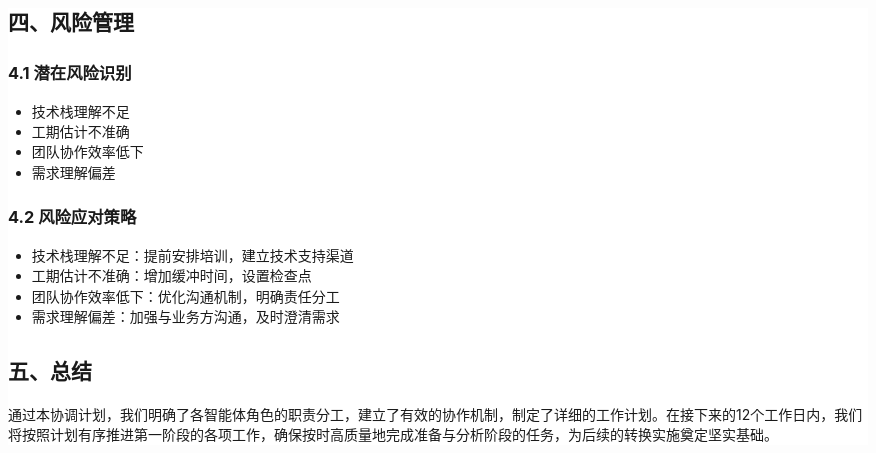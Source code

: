 ## 四、风险管理

### 4.1 潜在风险识别
- 技术栈理解不足
- 工期估计不准确
- 团队协作效率低下
- 需求理解偏差

### 4.2 风险应对策略
- 技术栈理解不足：提前安排培训，建立技术支持渠道
- 工期估计不准确：增加缓冲时间，设置检查点
- 团队协作效率低下：优化沟通机制，明确责任分工
- 需求理解偏差：加强与业务方沟通，及时澄清需求

## 五、总结

通过本协调计划，我们明确了各智能体角色的职责分工，建立了有效的协作机制，制定了详细的工作计划。在接下来的12个工作日内，我们将按照计划有序推进第一阶段的各项工作，确保按时高质量地完成准备与分析阶段的任务，为后续的转换实施奠定坚实基础。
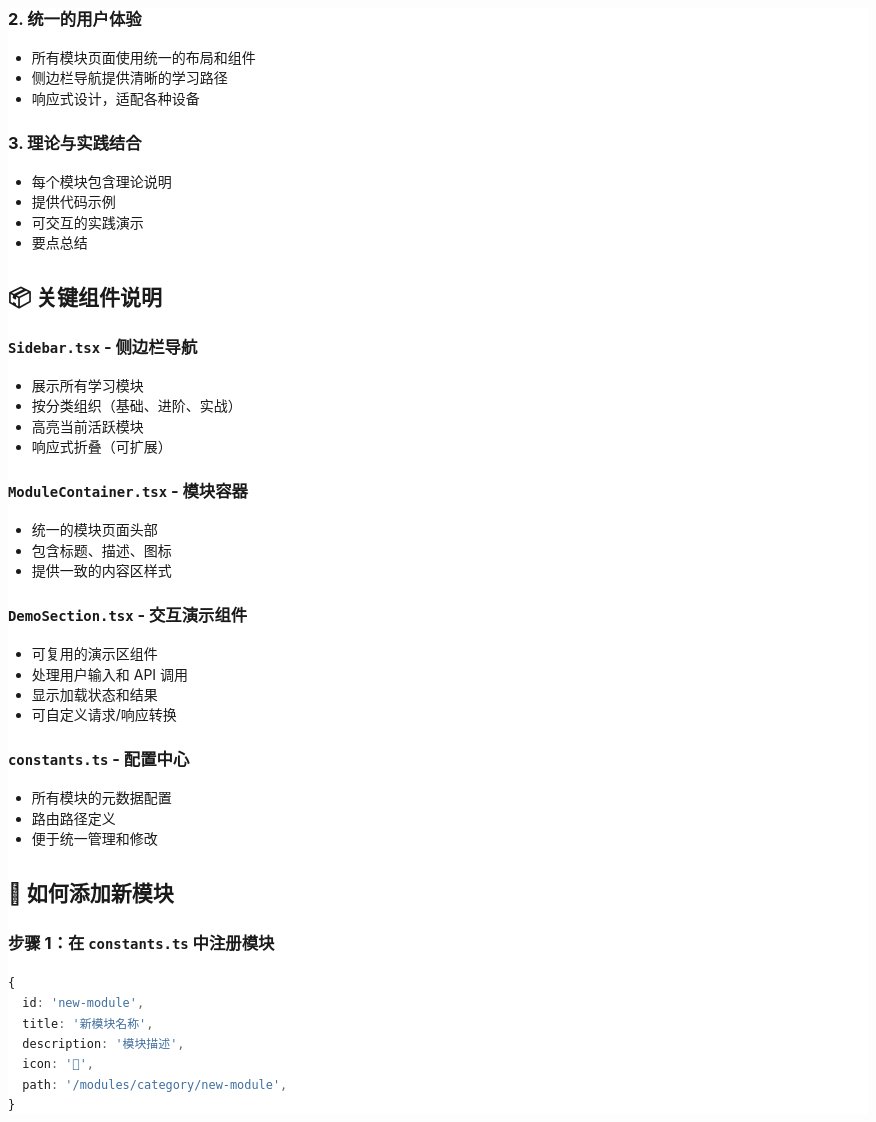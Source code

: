 ### 2. **统一的用户体验**
- 所有模块页面使用统一的布局和组件
- 侧边栏导航提供清晰的学习路径
- 响应式设计，适配各种设备

### 3. **理论与实践结合**
- 每个模块包含理论说明
- 提供代码示例
- 可交互的实践演示
- 要点总结

## 📦 关键组件说明

### `Sidebar.tsx` - 侧边栏导航
- 展示所有学习模块
- 按分类组织（基础、进阶、实战）
- 高亮当前活跃模块
- 响应式折叠（可扩展）

### `ModuleContainer.tsx` - 模块容器
- 统一的模块页面头部
- 包含标题、描述、图标
- 提供一致的内容区样式

### `DemoSection.tsx` - 交互演示组件
- 可复用的演示区组件
- 处理用户输入和 API 调用
- 显示加载状态和结果
- 可自定义请求/响应转换

### `constants.ts` - 配置中心
- 所有模块的元数据配置
- 路由路径定义
- 便于统一管理和修改

## 🚀 如何添加新模块

### 步骤 1：在 `constants.ts` 中注册模块

```typescript
{
  id: 'new-module',
  title: '新模块名称',
  description: '模块描述',
  icon: '🎨',
  path: '/modules/category/new-module',
}
```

• [What to produce] From the records above, transcribe only the stretch from the line with "### 4.1 潜在风险识别" through the line with "- 所有模块页面使用统一的布局和组件", keeping both ends. Omit pictures.

• [Task answer]
### 4.1 潜在风险识别
- 技术栈理解不足
- 工期估计不准确
- 团队协作效率低下
- 需求理解偏差

### 4.2 风险应对策略
- 技术栈理解不足：提前安排培训，建立技术支持渠道
- 工期估计不准确：增加缓冲时间，设置检查点
- 团队协作效率低下：优化沟通机制，明确责任分工
- 需求理解偏差：加强与业务方沟通，及时澄清需求

## 五、总结

通过本协调计划，我们明确了各智能体角色的职责分工，建立了有效的协作机制，制定了详细的工作计划。在接下来的12个工作日内，我们将按照计划有序推进第一阶段的各项工作，确保按时高质量地完成准备与分析阶段的任务，为后续的转换实施奠定坚实基础。
Source code

: ### 2. **统一的用户体验**
- 所有模块页面使用统一的布局和组件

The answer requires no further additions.